3. W międzyczasie jeden z leaversów z parti konserwatywnej (rządzącej) wygraża że „jeżeli UE będzie UK trzymała przy sobie wbrew jej woli” (wielkie WTF?!) to „będą koniem trojańskim” i zrobią wszystko by „wykoleić ten projekt” (UE).
4. Z komunikatów płynących z UE wynika, że UE jest w stanie zgodzić się na przedłużenie brexitu, ale nie do 30 czerwca, lecz do końca roku co będzie oznaczało że UK musi przeprowadzić u siebie wybory do PE i da więcej czasu na bliżej nieokreślone coś. Donald Tusk ostrzega, że zgoda na krótkie przedłużenie brexitu przedłuży niepewność zdezorganizuje pracę UE i podniesie ryzyko konieczności przeprowadzenia kolejnych nadzwyczajnych szczytów rady w celu organizacji kolejnych krótkich przedłużeń. Z drugiej strony istnieje ryzyko „przypadkowego” brexitu no-deal. Z drugiej strony pada propozycja „flextension” czyli elastycznego brexitu do końca roku na zasadzie jak uda się wcześniej coś ustalić, to wyjdziecie wcześniej, jak nie to do końca roku. Dodatkowo ze względu na groźby płynące z UK pojawiają się głosy, że ewentualne dłuższe przedłużenie brexitu musi się wiązać z okresową (np co trzy miesiące) ewaluacją zachowania UK i jeżeli UK będzie stwarzało problemy to powinno wylecieć przed końcem roku.

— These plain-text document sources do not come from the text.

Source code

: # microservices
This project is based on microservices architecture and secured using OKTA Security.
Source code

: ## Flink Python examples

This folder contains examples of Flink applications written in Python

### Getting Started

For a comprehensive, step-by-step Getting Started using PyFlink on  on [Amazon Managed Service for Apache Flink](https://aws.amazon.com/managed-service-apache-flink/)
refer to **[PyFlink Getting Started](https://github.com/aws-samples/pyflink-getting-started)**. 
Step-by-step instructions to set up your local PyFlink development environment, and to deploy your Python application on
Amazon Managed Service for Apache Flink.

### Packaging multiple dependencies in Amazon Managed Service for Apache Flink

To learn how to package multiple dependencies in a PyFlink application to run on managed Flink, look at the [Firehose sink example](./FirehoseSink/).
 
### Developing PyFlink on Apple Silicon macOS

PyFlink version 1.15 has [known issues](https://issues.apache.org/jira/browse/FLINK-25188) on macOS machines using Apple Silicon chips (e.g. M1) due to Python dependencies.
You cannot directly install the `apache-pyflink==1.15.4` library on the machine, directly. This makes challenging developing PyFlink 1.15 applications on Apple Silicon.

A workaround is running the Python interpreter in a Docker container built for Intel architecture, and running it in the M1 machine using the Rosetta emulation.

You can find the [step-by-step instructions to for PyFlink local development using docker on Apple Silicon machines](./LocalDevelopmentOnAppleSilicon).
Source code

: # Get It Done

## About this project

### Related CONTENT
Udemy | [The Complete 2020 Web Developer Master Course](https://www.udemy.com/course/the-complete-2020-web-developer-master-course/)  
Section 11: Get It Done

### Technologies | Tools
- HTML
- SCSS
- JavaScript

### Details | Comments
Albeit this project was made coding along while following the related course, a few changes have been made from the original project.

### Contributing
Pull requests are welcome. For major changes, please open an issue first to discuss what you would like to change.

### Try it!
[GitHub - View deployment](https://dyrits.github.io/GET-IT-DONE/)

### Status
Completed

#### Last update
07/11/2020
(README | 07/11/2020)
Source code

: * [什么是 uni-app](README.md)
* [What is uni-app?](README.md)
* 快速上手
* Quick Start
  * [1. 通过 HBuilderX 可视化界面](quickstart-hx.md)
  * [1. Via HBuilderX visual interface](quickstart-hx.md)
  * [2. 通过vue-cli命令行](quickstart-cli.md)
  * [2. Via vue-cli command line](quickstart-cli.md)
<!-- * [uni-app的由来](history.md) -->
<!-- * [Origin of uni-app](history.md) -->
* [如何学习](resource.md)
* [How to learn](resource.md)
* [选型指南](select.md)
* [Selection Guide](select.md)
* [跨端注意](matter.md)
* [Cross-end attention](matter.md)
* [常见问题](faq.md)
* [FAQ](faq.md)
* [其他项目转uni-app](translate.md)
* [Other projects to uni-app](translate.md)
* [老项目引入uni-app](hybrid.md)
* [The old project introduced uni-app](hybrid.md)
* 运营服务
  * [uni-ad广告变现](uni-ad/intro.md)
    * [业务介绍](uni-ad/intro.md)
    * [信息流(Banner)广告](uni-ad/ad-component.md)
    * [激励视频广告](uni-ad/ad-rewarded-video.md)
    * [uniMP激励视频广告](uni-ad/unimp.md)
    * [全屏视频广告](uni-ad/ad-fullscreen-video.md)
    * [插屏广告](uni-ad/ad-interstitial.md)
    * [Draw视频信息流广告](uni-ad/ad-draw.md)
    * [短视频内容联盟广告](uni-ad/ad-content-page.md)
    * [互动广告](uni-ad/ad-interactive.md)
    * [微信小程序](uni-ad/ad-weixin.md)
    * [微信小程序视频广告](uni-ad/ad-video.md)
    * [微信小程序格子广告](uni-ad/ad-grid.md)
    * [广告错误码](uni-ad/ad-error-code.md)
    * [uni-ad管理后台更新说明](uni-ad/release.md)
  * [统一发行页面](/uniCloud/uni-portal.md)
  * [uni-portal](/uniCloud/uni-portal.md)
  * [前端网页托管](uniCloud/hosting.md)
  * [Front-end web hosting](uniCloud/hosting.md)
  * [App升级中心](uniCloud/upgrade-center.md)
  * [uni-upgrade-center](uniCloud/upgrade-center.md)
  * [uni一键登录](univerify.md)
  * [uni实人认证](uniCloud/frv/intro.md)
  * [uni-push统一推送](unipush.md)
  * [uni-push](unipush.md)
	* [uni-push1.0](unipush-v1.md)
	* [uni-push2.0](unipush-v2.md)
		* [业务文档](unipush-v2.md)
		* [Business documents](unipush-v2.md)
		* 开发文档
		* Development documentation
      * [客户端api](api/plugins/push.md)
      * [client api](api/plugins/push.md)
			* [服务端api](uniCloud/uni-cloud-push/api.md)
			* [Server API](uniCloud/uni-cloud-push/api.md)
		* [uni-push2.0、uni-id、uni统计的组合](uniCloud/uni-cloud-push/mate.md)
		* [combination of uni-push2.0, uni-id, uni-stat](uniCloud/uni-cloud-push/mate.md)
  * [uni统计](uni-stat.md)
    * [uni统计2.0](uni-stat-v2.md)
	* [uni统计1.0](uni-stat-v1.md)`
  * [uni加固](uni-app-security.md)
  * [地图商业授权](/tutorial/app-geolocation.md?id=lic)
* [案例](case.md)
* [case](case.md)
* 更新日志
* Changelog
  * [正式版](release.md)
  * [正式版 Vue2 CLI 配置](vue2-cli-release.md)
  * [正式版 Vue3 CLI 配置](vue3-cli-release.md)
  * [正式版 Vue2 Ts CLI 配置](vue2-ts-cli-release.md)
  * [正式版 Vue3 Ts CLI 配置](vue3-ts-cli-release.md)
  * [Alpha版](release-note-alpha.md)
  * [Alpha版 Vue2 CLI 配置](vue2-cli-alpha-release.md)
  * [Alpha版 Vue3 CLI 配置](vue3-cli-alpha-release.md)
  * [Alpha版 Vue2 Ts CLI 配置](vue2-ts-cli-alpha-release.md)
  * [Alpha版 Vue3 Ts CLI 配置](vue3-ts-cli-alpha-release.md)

5. Jutro nadzwyczajny szczyt UE w sprawie brexitu. Przed szczytem Tusk będzie rozmawiał z May. Wieczorem lub co bardziej prawdopodobne najwcześniej późną nocą dowiemy się czy UK wyleci z UE 12 kwietnia czy agonia będzie przedłużana. Na przedłużenie muszą się zgodzić jednomyślnie wszystkie kraje. Reuters ujawnił wyciek (kontrolowany?) projektu dokumentu który ma stanowić podsumowanie szczytu (pewnie jest uzgadniany od zakończenia wczorajszego szczytu ministrów spraw zagranicznych w Luxemburgu). W projekcie tym pojawia się stwierdzenie że odroczenie nastąpi „na czas niezbędny”, ale w miejscu daty jest zostawiona luka, więć jakieś odroczenie jest chyba planowane, ale to jakie, to będzie się ważyło w czasie szczytu.
#brexit #eu #polityka #gospodarka #ekonomia #anglia
IMHO: Ponieważ komunikowane stanowiska UK i UE są ze sobą niekompatybilne, parlament UK usztywnił stanowisko w zakresie przedłużenia brexitu i ze względu na krótki horyzont czasowy może nie być w stanie zmienić stanowiska, to istnieje faktyczne ryzyko na „przypadkowy no-deal brexit” wynikający z niekompatybilności wzajemnych propozycji i braku możliwości ich zmiany przez UK.